Stored entries:
· · ·

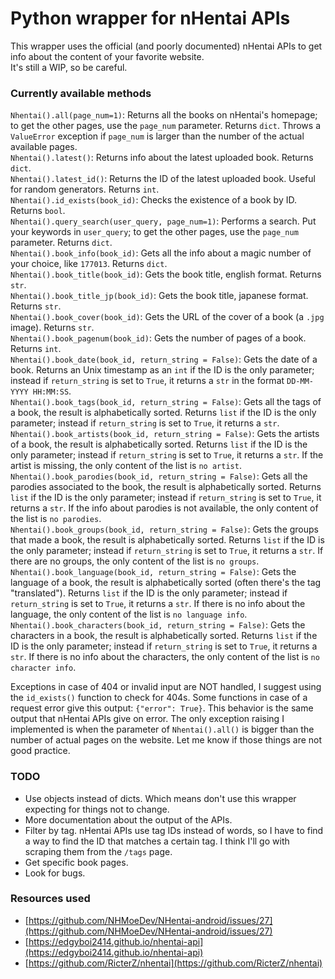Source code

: Python wrapper for nHentai APIs
===

This wrapper uses the official (and poorly documented) nHentai APIs to get info about the content of your favorite website.  
It's still a WIP, so be careful.

### Currently available methods
`Nhentai().all(page_num=1)`: Returns all the books on nHentai's homepage; to get the other pages, use the `page_num` parameter. Returns `dict`. Throws a `ValueError` exception if `page_num` is larger than the number of the actual available pages.  
`Nhentai().latest()`: Returns info about the latest uploaded book. Returns `dict`.  
`Nhentai().latest_id()`: Returns the ID of the latest uploaded book. Useful for random generators. Returns `int`.  
`Nhentai().id_exists(book_id)`: Checks the existence of a book by ID. Returns `bool`.  
`Nhentai().query_search(user_query, page_num=1)`: Performs a search. Put your keywords in `user_query`; to get the other pages, use the `page_num` parameter. Returns `dict`.  
`Nhentai().book_info(book_id)`: Gets all the info about a magic number of your choice, like `177013`. Returns `dict`.  
`Nhentai().book_title(book_id)`: Gets the book title, english format. Returns `str`.  
`Nhentai().book_title_jp(book_id)`: Gets the book title, japanese format. Returns `str`.  
`Nhentai().book_cover(book_id)`: Gets the URL of the cover of a book (a `.jpg` image). Returns `str`.  
`Nhentai().book_pagenum(book_id)`: Gets the number of pages of a book. Returns `int`.  
`Nhentai().book_date(book_id, return_string = False)`: Gets the date of a book. Returns an Unix timestamp as an `int` if the ID is the only parameter; instead if `return_string` is set to `True`, it returns a `str` in the format `DD-MM-YYYY HH:MM:SS`.  
`Nhentai().book_tags(book_id, return_string = False)`: Gets all the tags of a book, the result is alphabetically sorted. Returns `list` if the ID is the only parameter; instead if `return_string` is set to `True`, it returns a `str`.  
`Nhentai().book_artists(book_id, return_string = False)`: Gets the artists of a book, the result is alphabetically sorted. Returns `list` if the ID is the only parameter; instead if `return_string` is set to `True`, it returns a `str`. If the artist is missing, the only content of the list is `no artist`.  
`Nhentai().book_parodies(book_id, return_string = False)`: Gets all the parodies associated to the book, the result is alphabetically sorted. Returns `list` if the ID is the only parameter; instead if `return_string` is set to `True`, it returns a `str`. If the info about parodies is not available, the only content of the list is `no parodies`.  
`Nhentai().book_groups(book_id, return_string = False)`: Gets the groups that made a book, the result is alphabetically sorted. Returns `list` if the ID is the only parameter; instead if `return_string` is set to `True`, it returns a `str`. If there are no groups, the only content of the list is `no groups`.  
`Nhentai().book_language(book_id, return_string = False)`: Gets the language of a book, the result is alphabetically sorted (often there's the tag "translated"). Returns `list` if the ID is the only parameter; instead if `return_string` is set to `True`, it returns a `str`. If there is no info about the language, the only content of the list is `no language info`.  
`Nhentai().book_characters(book_id, return_string = False)`: Gets the characters in a book, the result is alphabetically sorted. Returns `list` if the ID is the only parameter; instead if `return_string` is set to `True`, it returns a `str`. If there is no info about the characters, the only content of the list is `no character info`.  


Exceptions in case of 404 or invalid input are NOT handled, I suggest using the `id_exists()` function to check for 404s. Some functions in case of a request error give this output: `{"error": True}`. This behavior is the same output that nHentai APIs give on error. The only exception raising I implemented is when the parameter of `Nhentai().all()` is bigger than the number of actual pages on the website. Let me know if those things are not good practice.  

### TODO
+ Use objects instead of dicts. Which means don't use this wrapper expecting for things not to change.  
+ More documentation about the output of the APIs.  
+ Filter by tag. nHentai APIs use tag IDs instead of words, so I have to find a way to find the ID that matches a certain tag. I think I'll go with scraping them from the `/tags` page.  
+ Get specific book pages.  
+ Look for bugs.  

### Resources used
+ [https://github.com/NHMoeDev/NHentai-android/issues/27](https://github.com/NHMoeDev/NHentai-android/issues/27)  
+ [https://edgyboi2414.github.io/nhentai-api](https://edgyboi2414.github.io/nhentai-api)
+ [https://github.com/RicterZ/nhentai](https://github.com/RicterZ/nhentai)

· · ·

## YOUR ASSIGNMENT
Reprint the data verbatim, pictures excluded.

## REPLY
Source code

: Python wrapper for nHentai APIs
===

This wrapper uses the official (and poorly documented) nHentai APIs to get info about the content of your favorite website.  
It's still a WIP, so be careful.

### Currently available methods
`Nhentai().all(page_num=1)`: Returns all the books on nHentai's homepage; to get the other pages, use the `page_num` parameter. Returns `dict`. Throws a `ValueError` exception if `page_num` is larger than the number of the actual available pages.  
`Nhentai().latest()`: Returns info about the latest uploaded book. Returns `dict`.  
`Nhentai().latest_id()`: Returns the ID of the latest uploaded book. Useful for random generators. Returns `int`.  
`Nhentai().id_exists(book_id)`: Checks the existence of a book by ID. Returns `bool`.  
`Nhentai().query_search(user_query, page_num=1)`: Performs a search. Put your keywords in `user_query`; to get the other pages, use the `page_num` parameter. Returns `dict`.  
`Nhentai().book_info(book_id)`: Gets all the info about a magic number of your choice, like `177013`. Returns `dict`.  
`Nhentai().book_title(book_id)`: Gets the book title, english format. Returns `str`.  
`Nhentai().book_title_jp(book_id)`: Gets the book title, japanese format. Returns `str`.  
`Nhentai().book_cover(book_id)`: Gets the URL of the cover of a book (a `.jpg` image). Returns `str`.  
`Nhentai().book_pagenum(book_id)`: Gets the number of pages of a book. Returns `int`.  
`Nhentai().book_date(book_id, return_string = False)`: Gets the date of a book. Returns an Unix timestamp as an `int` if the ID is the only parameter; instead if `return_string` is set to `True`, it returns a `str` in the format `DD-MM-YYYY HH:MM:SS`.  
`Nhentai().book_tags(book_id, return_string = False)`: Gets all the tags of a book, the result is alphabetically sorted. Returns `list` if the ID is the only parameter; instead if `return_string` is set to `True`, it returns a `str`.  
`Nhentai().book_artists(book_id, return_string = False)`: Gets the artists of a book, the result is alphabetically sorted. Returns `list` if the ID is the only parameter; instead if `return_string` is set to `True`, it returns a `str`. If the artist is missing, the only content of the list is `no artist`.  
`Nhentai().book_parodies(book_id, return_string = False)`: Gets all the parodies associated to the book, the result is alphabetically sorted. Returns `list` if the ID is the only parameter; instead if `return_string` is set to `True`, it returns a `str`. If the info about parodies is not available, the only content of the list is `no parodies`.  
`Nhentai().book_groups(book_id, return_string = False)`: Gets the groups that made a book, the result is alphabetically sorted. Returns `list` if the ID is the only parameter; instead if `return_string` is set to `True`, it returns a `str`. If there are no groups, the only content of the list is `no groups`.  
`Nhentai().book_language(book_id, return_string = False)`: Gets the language of a book, the result is alphabetically sorted (often there's the tag "translated"). Returns `list` if the ID is the only parameter; instead if `return_string` is set to `True`, it returns a `str`. If there is no info about the language, the only content of the list is `no language info`.  
`Nhentai().book_characters(book_id, return_string = False)`: Gets the characters in a book, the result is alphabetically sorted. Returns `list` if the ID is the only parameter; instead if `return_string` is set to `True`, it returns a `str`. If there is no info about the characters, the only content of the list is `no character info`.  


Exceptions in case of 404 or invalid input are NOT handled, I suggest using the `id_exists()` function to check for 404s. Some functions in case of a request error give this output: `{"error": True}`. This behavior is the same output that nHentai APIs give on error. The only exception raising I implemented is when the parameter of `Nhentai().all()` is bigger than the number of actual pages on the website. Let me know if those things are not good practice.  

### TODO
+ Use objects instead of dicts. Which means don't use this wrapper expecting for things not to change.  
+ More documentation about the output of the APIs.  
+ Filter by tag. nHentai APIs use tag IDs instead of words, so I have to find a way to find the ID that matches a certain tag. I think I'll go with scraping them from the `/tags` page.  
+ Get specific book pages.  
+ Look for bugs.  

### Resources used
+ [https://github.com/NHMoeDev/NHentai-android/issues/27](https://github.com/NHMoeDev/NHentai-android/issues/27)  
+ [https://edgyboi2414.github.io/nhentai-api](https://edgyboi2414.github.io/nhentai-api)
+ [https://github.com/RicterZ/nhentai](https://github.com/RicterZ/nhentai)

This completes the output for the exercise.